This is a securities class action on behalf of shareholders who held, sold or tendered Diamond common stock, or derivative securities convertible into, exercisable for, or exchangeable against Diamond common stock, from the period beginning on July 14, 2016, through September 1, 2016, against Diamond and certain officers and directors of Diamond (the "Individual Defendants" or "Board" and collectively with Diamond, the "Defendants"), for their violations of Sections 14(e) and 20(a) of the Securities Exchange Act of 1934 (the "Exchange Act"), 78n(e), 78t(a).
The Complaint alleges that on July 14, 2016, Defendants caused the materially incomplete and misleading Recommendation Statement to be filed with the SEC. While the Recommendation Statement provided a detailed recitation of the process the Board undertook prior to voting to enter into the Merger Agreement with Apollo Global Management LLC ("Apollo"), it omitted certain pieces of critical and material information which render portions of the Recommendation Statement materially incomplete and misleading.
On September 26, 2018, the Court issued an Order appointing Lead Plaintiff and Counsel. Lead Plaintiff filed an amended Complaint on December 17. Defendants filed a Motion to Dismiss the amended Complaint on May 9, 2019.
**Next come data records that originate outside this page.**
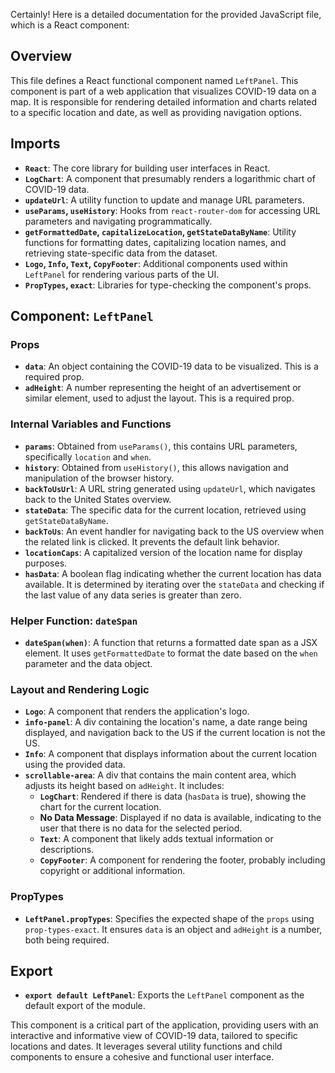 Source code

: Certainly! Here is a detailed documentation for the provided JavaScript file, which is a React component:

## Overview

This file defines a React functional component named `LeftPanel`. This component is part of a web application that visualizes COVID-19 data on a map. It is responsible for rendering detailed information and charts related to a specific location and date, as well as providing navigation options.

## Imports

- **`React`**: The core library for building user interfaces in React.
- **`LogChart`**: A component that presumably renders a logarithmic chart of COVID-19 data.
- **`updateUrl`**: A utility function to update and manage URL parameters.
- **`useParams`, `useHistory`**: Hooks from `react-router-dom` for accessing URL parameters and navigating programmatically.
- **`getFormattedDate`, `capitalizeLocation`, `getStateDataByName`**: Utility functions for formatting dates, capitalizing location names, and retrieving state-specific data from the dataset.
- **`Logo`, `Info`, `Text`, `CopyFooter`**: Additional components used within `LeftPanel` for rendering various parts of the UI.
- **`PropTypes`, `exact`**: Libraries for type-checking the component's props.

## Component: `LeftPanel`

### Props

- **`data`**: An object containing the COVID-19 data to be visualized. This is a required prop.
- **`adHeight`**: A number representing the height of an advertisement or similar element, used to adjust the layout. This is a required prop.

### Internal Variables and Functions

- **`params`**: Obtained from `useParams()`, this contains URL parameters, specifically `location` and `when`.
- **`history`**: Obtained from `useHistory()`, this allows navigation and manipulation of the browser history.
- **`backToUsUrl`**: A URL string generated using `updateUrl`, which navigates back to the United States overview.
- **`stateData`**: The specific data for the current location, retrieved using `getStateDataByName`.
- **`backToUs`**: An event handler for navigating back to the US overview when the related link is clicked. It prevents the default link behavior.
- **`locationCaps`**: A capitalized version of the location name for display purposes.
- **`hasData`**: A boolean flag indicating whether the current location has data available. It is determined by iterating over the `stateData` and checking if the last value of any data series is greater than zero.

### Helper Function: `dateSpan`

- **`dateSpan(when)`**: A function that returns a formatted date span as a JSX element. It uses `getFormattedDate` to format the date based on the `when` parameter and the data object.

### Layout and Rendering Logic

- **`Logo`**: A component that renders the application's logo.
- **`info-panel`**: A div containing the location's name, a date range being displayed, and navigation back to the US if the current location is not the US.
- **`Info`**: A component that displays information about the current location using the provided data.
- **`scrollable-area`**: A div that contains the main content area, which adjusts its height based on `adHeight`. It includes:
  - **`LogChart`**: Rendered if there is data (`hasData` is true), showing the chart for the current location.
  - **No Data Message**: Displayed if no data is available, indicating to the user that there is no data for the selected period.
  - **`Text`**: A component that likely adds textual information or descriptions.
  - **`CopyFooter`**: A component for rendering the footer, probably including copyright or additional information.

### PropTypes

- **`LeftPanel.propTypes`**: Specifies the expected shape of the `props` using `prop-types-exact`. It ensures `data` is an object and `adHeight` is a number, both being required.

## Export

- **`export default LeftPanel`**: Exports the `LeftPanel` component as the default export of the module.

This component is a critical part of the application, providing users with an interactive and informative view of COVID-19 data, tailored to specific locations and dates. It leverages several utility functions and child components to ensure a cohesive and functional user interface. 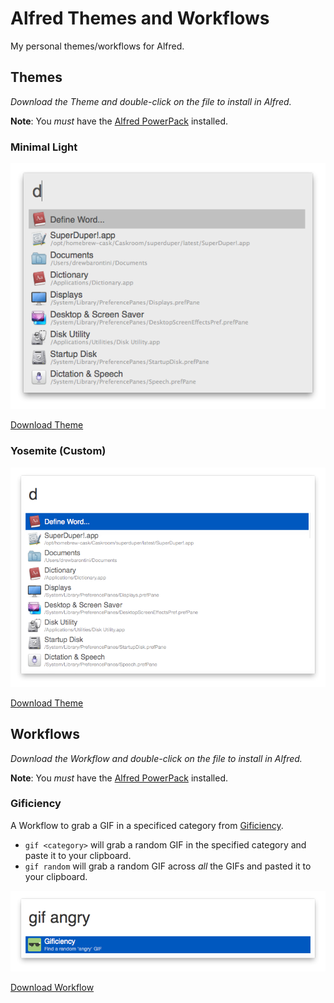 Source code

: Alfred Themes and Workflows
===========================

My personal themes/workflows for Alfred.

Themes
------

_Download the Theme and double-click on the file to install in Alfred._

**Note**: You _must_ have the [Alfred PowerPack](http://www.alfredapp.com/powerpack/) installed.

### Minimal Light

![Minimal Light](Themes/Screenshots/screenshot-minimal.png)

[Download Theme](https://github.com/drewbarontini/alfred/raw/master/Themes/Minimal%20Light.alfredappearance)

### Yosemite (Custom)

![Yosemite (Custom)](Themes/Screenshots/screenshot-yosemite.png)

[Download Theme](https://github.com/drewbarontini/alfred/raw/master/Themes/Yosemite%20(Custom).alfredappearance)

Workflows
---------

_Download the Workflow and double-click on the file to install in Alfred._

**Note**: You _must_ have the [Alfred PowerPack](http://www.alfredapp.com/powerpack/) installed.

### Gificiency

A Workflow to grab a GIF in a specificed category from [Gificiency](http://gificiency.com).

- `gif <category>` will grab a random GIF in the specified category and paste it to your clipboard.
- `gif random` will grab a random GIF across _all_ the GIFs and pasted it to your clipboard.

![Gificiency](Workflows/Screenshots/screenshot-gificiency.png)

[Download Workflow](https://github.com/drewbarontini/alfred/raw/master/Workflows/Gificiency.alfredworkflow)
On October 4, the Court issued an Order staying the case pending the outcome of settlement discussions of a related case in the Delaware Court of Chancery. On February 10, 2020, the Court issued an Order denying Defendants' Motion to Dismiss. On July 9, the parties stipulated that the Settlement had been approved in the Delaware Court of Chancery and voluntarily dismissed the remaining claims.